### Work order
Your answer should be the line containing "fundamental en móviles." and every line after it to the end of the records below, word for word.

### Data provided
= Beginning of Section =

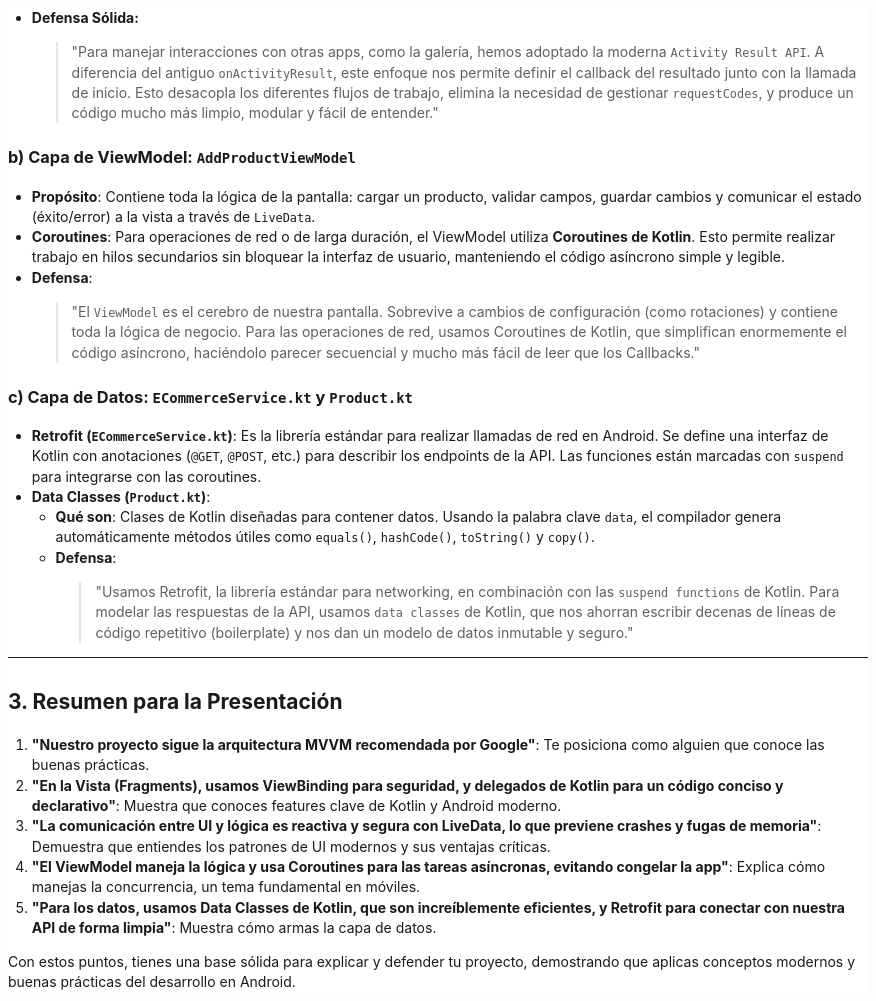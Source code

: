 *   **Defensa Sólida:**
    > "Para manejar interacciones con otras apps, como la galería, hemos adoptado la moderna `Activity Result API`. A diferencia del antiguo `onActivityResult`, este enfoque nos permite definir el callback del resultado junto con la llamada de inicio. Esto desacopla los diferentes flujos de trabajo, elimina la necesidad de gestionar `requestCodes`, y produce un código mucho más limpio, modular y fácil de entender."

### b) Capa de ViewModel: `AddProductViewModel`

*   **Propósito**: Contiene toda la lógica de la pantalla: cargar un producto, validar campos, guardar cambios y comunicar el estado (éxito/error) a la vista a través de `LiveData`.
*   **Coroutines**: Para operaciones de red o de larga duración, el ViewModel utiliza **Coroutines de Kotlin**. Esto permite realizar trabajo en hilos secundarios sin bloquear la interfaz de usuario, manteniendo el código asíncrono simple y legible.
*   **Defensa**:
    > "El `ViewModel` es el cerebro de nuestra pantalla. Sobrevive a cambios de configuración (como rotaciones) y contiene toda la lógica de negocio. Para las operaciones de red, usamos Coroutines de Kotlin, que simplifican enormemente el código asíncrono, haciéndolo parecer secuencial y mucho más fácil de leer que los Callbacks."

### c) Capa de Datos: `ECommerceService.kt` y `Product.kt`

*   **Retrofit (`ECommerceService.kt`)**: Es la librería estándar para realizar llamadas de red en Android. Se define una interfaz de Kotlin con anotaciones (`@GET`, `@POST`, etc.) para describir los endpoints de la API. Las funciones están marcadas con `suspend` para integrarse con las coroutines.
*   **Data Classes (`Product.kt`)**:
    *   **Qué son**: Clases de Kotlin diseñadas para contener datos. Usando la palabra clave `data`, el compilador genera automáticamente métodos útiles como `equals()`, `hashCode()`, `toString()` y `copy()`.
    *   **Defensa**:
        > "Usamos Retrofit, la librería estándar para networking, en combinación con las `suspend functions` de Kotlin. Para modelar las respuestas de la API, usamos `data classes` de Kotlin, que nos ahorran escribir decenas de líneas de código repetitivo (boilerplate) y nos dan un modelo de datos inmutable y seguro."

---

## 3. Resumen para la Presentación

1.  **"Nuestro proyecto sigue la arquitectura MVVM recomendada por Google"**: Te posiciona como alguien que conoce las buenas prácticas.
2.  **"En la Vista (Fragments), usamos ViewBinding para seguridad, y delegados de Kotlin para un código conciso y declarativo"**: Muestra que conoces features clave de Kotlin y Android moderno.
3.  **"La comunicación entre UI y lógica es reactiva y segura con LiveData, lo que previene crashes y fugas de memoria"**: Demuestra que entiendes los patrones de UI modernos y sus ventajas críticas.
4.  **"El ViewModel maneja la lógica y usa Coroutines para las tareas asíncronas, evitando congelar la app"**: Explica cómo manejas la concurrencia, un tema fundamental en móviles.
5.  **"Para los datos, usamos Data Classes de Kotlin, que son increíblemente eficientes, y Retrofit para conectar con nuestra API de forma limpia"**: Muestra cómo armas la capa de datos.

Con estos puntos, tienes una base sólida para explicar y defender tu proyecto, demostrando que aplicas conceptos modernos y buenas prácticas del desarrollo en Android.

= End of Section =

### Output of the task
4.  **"El ViewModel maneja la lógica y usa Coroutines para las tareas asíncronas, evitando congelar la app"**: Explica cómo manejas la concurrencia, un tema fundamental en móviles.
5.  **"Para los datos, usamos Data Classes de Kotlin, que son increíblemente eficientes, y Retrofit para conectar con nuestra API de forma limpia"**: Muestra cómo armas la capa de datos.

Con estos puntos, tienes una base sólida para explicar y defender tu proyecto, demostrando que aplicas conceptos modernos y buenas prácticas del desarrollo en Android.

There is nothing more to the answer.